**Task instructions:** Please reproduce exactly the line that contains "- ✅ Implementation summary" and every line after it through the end of the records below, adding nothing else.

[Rendered images with source text]
↓↓↓

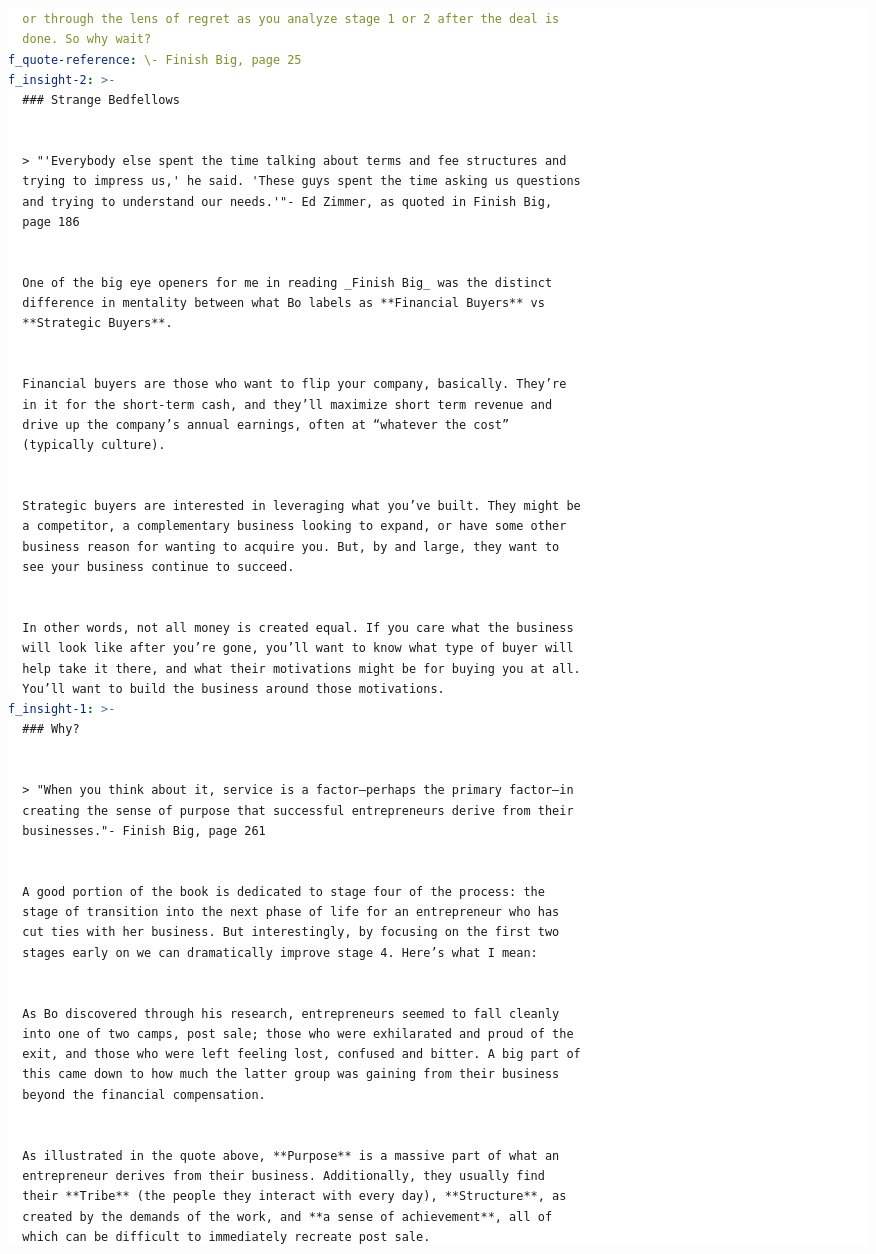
 ```yaml
  or through the lens of regret as you analyze stage 1 or 2 after the deal is
  done. So why wait?
f_quote-reference: \- Finish Big, page 25
f_insight-2: >-
  ### Strange Bedfellows


  > "'Everybody else spent the time talking about terms and fee structures and
  trying to impress us,' he said. 'These guys spent the time asking us questions
  and trying to understand our needs.'"- Ed Zimmer, as quoted in Finish Big,
  page 186


  One of the big eye openers for me in reading _Finish Big_ was the distinct
  difference in mentality between what Bo labels as **Financial Buyers** vs
  **Strategic Buyers**.


  Financial buyers are those who want to flip your company, basically. They’re
  in it for the short-term cash, and they’ll maximize short term revenue and
  drive up the company’s annual earnings, often at “whatever the cost”
  (typically culture).


  Strategic buyers are interested in leveraging what you’ve built. They might be
  a competitor, a complementary business looking to expand, or have some other
  business reason for wanting to acquire you. But, by and large, they want to
  see your business continue to succeed.


  In other words, not all money is created equal. If you care what the business
  will look like after you’re gone, you’ll want to know what type of buyer will
  help take it there, and what their motivations might be for buying you at all.
  You’ll want to build the business around those motivations.
f_insight-1: >-
  ### Why?


  > "When you think about it, service is a factor—perhaps the primary factor—in
  creating the sense of purpose that successful entrepreneurs derive from their
  businesses."- Finish Big, page 261


  A good portion of the book is dedicated to stage four of the process: the
  stage of transition into the next phase of life for an entrepreneur who has
  cut ties with her business. But interestingly, by focusing on the first two
  stages early on we can dramatically improve stage 4. Here’s what I mean:


  As Bo discovered through his research, entrepreneurs seemed to fall cleanly
  into one of two camps, post sale; those who were exhilarated and proud of the
  exit, and those who were left feeling lost, confused and bitter. A big part of
  this came down to how much the latter group was gaining from their business
  beyond the financial compensation.


  As illustrated in the quote above, **Purpose** is a massive part of what an
  entrepreneur derives from their business. Additionally, they usually find
  their **Tribe** (the people they interact with every day), **Structure**, as
  created by the demands of the work, and **a sense of achievement**, all of
  which can be difficult to immediately recreate post sale.


```
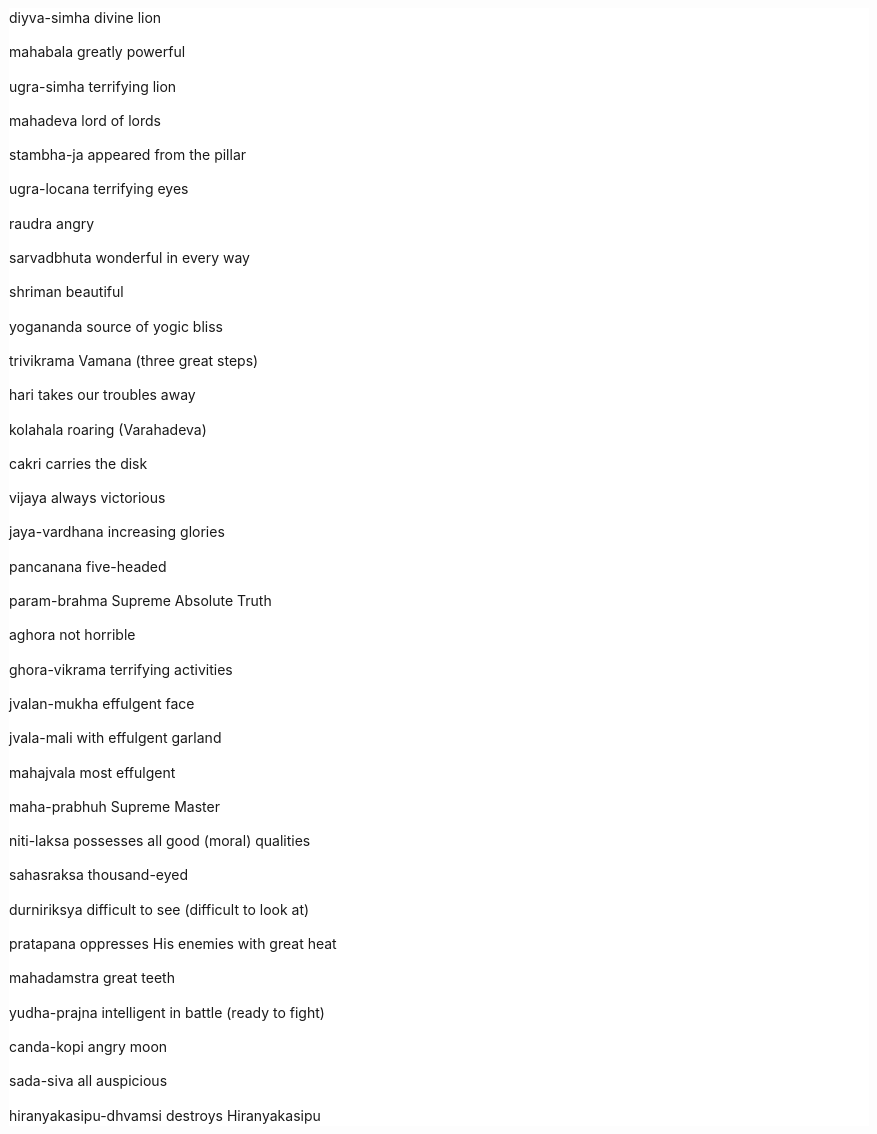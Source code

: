 diyva-simha divine lion  

mahabala greatly powerful  

ugra-simha terrifying lion  

mahadeva lord of lords  

stambha-ja appeared from the pillar  

ugra-locana terrifying eyes  

raudra angry  

sarvadbhuta wonderful in every way  

shriman beautiful  

yogananda source of yogic bliss  

trivikrama Vamana (three great steps)  

hari takes our troubles away  

kolahala roaring (Varahadeva)  

cakri carries the disk  

vijaya always victorious  

jaya-vardhana increasing glories  

pancanana five-headed  

param-brahma Supreme Absolute Truth  

aghora not horrible  

ghora-vikrama terrifying activities  

jvalan-mukha effulgent face  

jvala-mali with effulgent garland  

mahajvala most effulgent  

maha-prabhuh Supreme Master  

niti-laksa possesses all good (moral) qualities  

sahasraksa thousand-eyed  

durniriksya difficult to see (difficult to look at)  

pratapana oppresses His enemies with great heat  

mahadamstra great teeth  

yudha-prajna intelligent in battle (ready to fight)  

canda-kopi angry moon  

sada-siva all auspicious  

hiranyakasipu-dhvamsi destroys Hiranyakasipu  
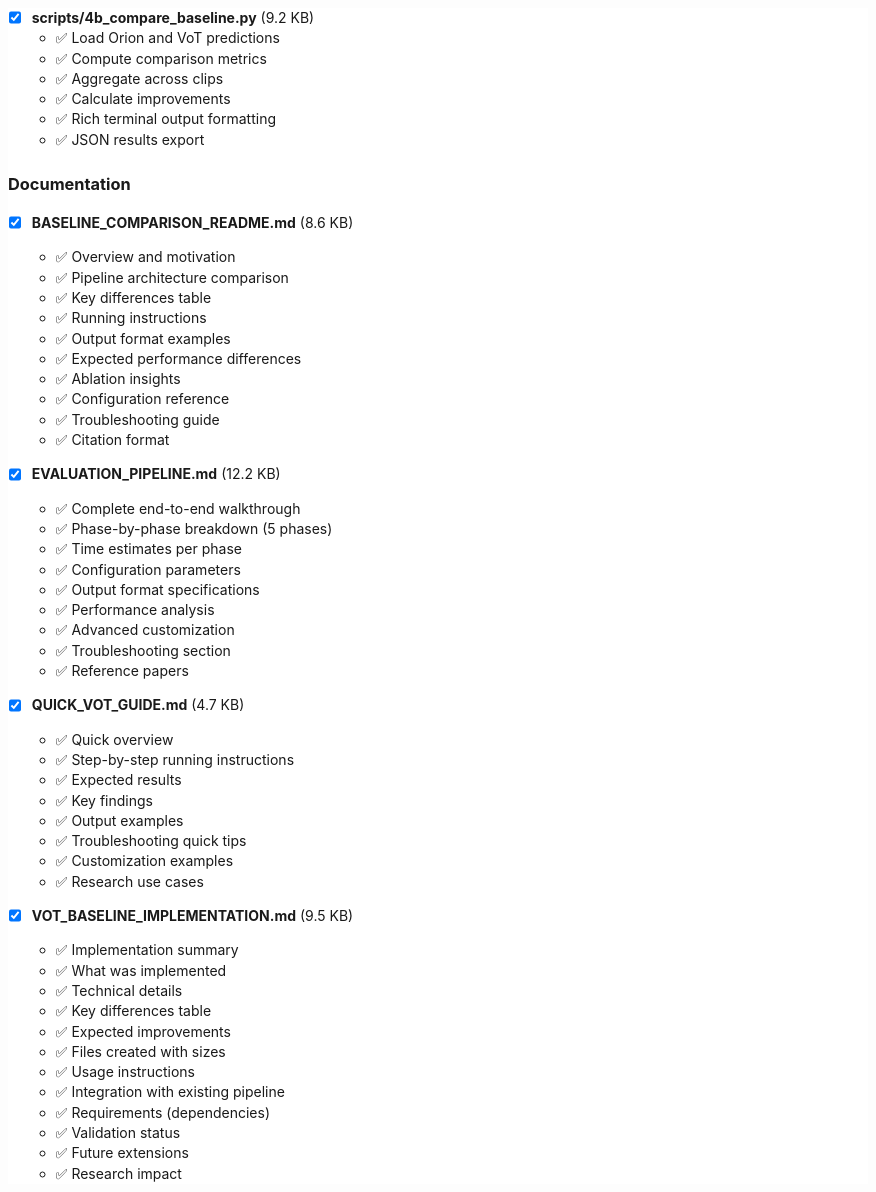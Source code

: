 - [x] **scripts/4b_compare_baseline.py** (9.2 KB)
  - ✅ Load Orion and VoT predictions
  - ✅ Compute comparison metrics
  - ✅ Aggregate across clips
  - ✅ Calculate improvements
  - ✅ Rich terminal output formatting
  - ✅ JSON results export

### Documentation

- [x] **BASELINE_COMPARISON_README.md** (8.6 KB)
  - ✅ Overview and motivation
  - ✅ Pipeline architecture comparison
  - ✅ Key differences table
  - ✅ Running instructions
  - ✅ Output format examples
  - ✅ Expected performance differences
  - ✅ Ablation insights
  - ✅ Configuration reference
  - ✅ Troubleshooting guide
  - ✅ Citation format

- [x] **EVALUATION_PIPELINE.md** (12.2 KB)
  - ✅ Complete end-to-end walkthrough
  - ✅ Phase-by-phase breakdown (5 phases)
  - ✅ Time estimates per phase
  - ✅ Configuration parameters
  - ✅ Output format specifications
  - ✅ Performance analysis
  - ✅ Advanced customization
  - ✅ Troubleshooting section
  - ✅ Reference papers

- [x] **QUICK_VOT_GUIDE.md** (4.7 KB)
  - ✅ Quick overview
  - ✅ Step-by-step running instructions
  - ✅ Expected results
  - ✅ Key findings
  - ✅ Output examples
  - ✅ Troubleshooting quick tips
  - ✅ Customization examples
  - ✅ Research use cases

- [x] **VOT_BASELINE_IMPLEMENTATION.md** (9.5 KB)
  - ✅ Implementation summary
  - ✅ What was implemented
  - ✅ Technical details
  - ✅ Key differences table
  - ✅ Expected improvements
  - ✅ Files created with sizes
  - ✅ Usage instructions
  - ✅ Integration with existing pipeline
  - ✅ Requirements (dependencies)
  - ✅ Validation status
  - ✅ Future extensions
  - ✅ Research impact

↑↑↑

**Task result:**
  - ✅ Implementation summary
  - ✅ What was implemented
  - ✅ Technical details
  - ✅ Key differences table
  - ✅ Expected improvements
  - ✅ Files created with sizes
  - ✅ Usage instructions
  - ✅ Integration with existing pipeline
  - ✅ Requirements (dependencies)
  - ✅ Validation status
  - ✅ Future extensions
  - ✅ Research impact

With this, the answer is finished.